* RECORDED INFORMATION
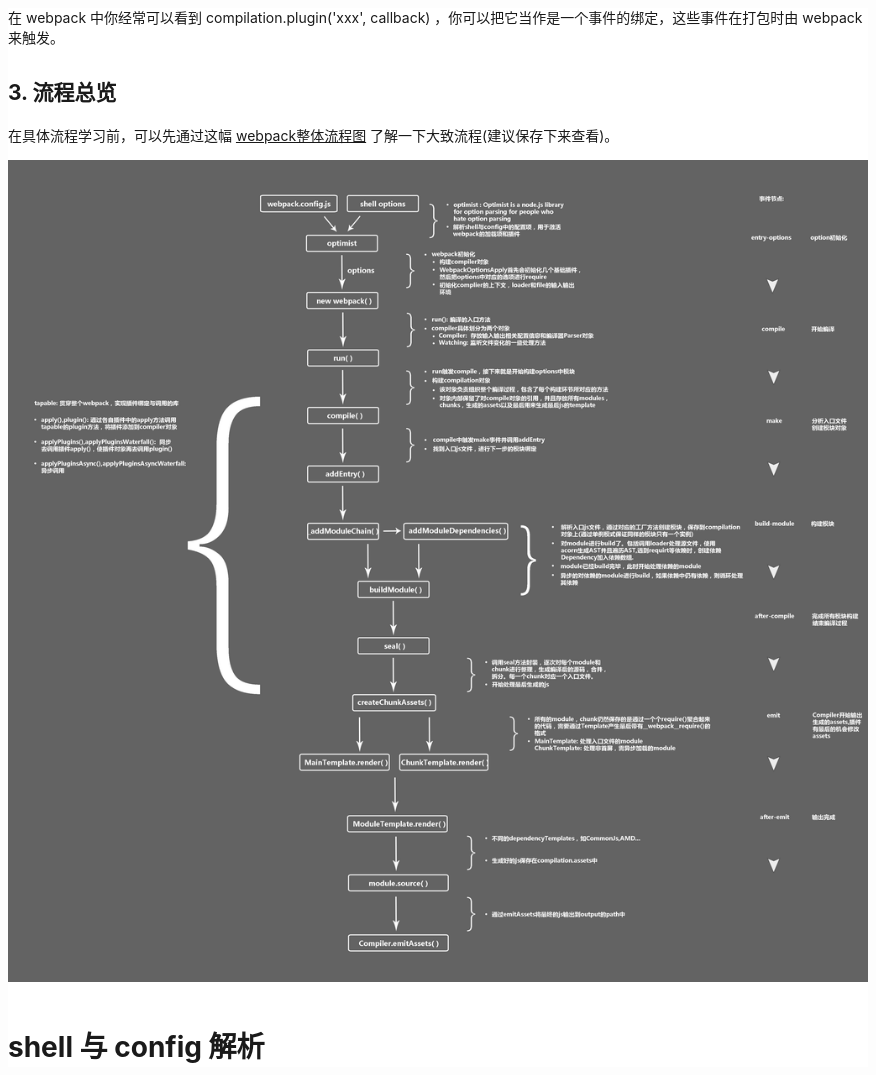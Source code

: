 在 webpack 中你经常可以看到 compilation.plugin('xxx', callback) ，你可以把它当作是一个事件的绑定，这些事件在打包时由 webpack 来触发。

## 3. 流程总览

在具体流程学习前，可以先通过这幅 [webpack整体流程图](https://img.alicdn.com/tps/TB1GVGFNXXXXXaTapXXXXXXXXXX-4436-4244.jpg) 了解一下大致流程(建议保存下来查看)。

![img](1.细说webpack之流程篇.assets/TB1GVGFNXXXXXaTapXXXXXXXXXX-4436-4244.jpg)

# shell 与 config 解析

* WHAT YOU WILL DO
Word-for-word output of the material above is needed, with the pictures left out.

* PROBLEM SOLUTION
Source code

: 在 webpack 中你经常可以看到 compilation.plugin('xxx', callback) ，你可以把它当作是一个事件的绑定，这些事件在打包时由 webpack 来触发。

## 3. 流程总览

在具体流程学习前，可以先通过这幅 [webpack整体流程图](https://img.alicdn.com/tps/TB1GVGFNXXXXXaTapXXXXXXXXXX-4436-4244.jpg) 了解一下大致流程(建议保存下来查看)。

![img](1.细说webpack之流程篇.assets/TB1GVGFNXXXXXaTapXXXXXXXXXX-4436-4244.jpg)

# shell 与 config 解析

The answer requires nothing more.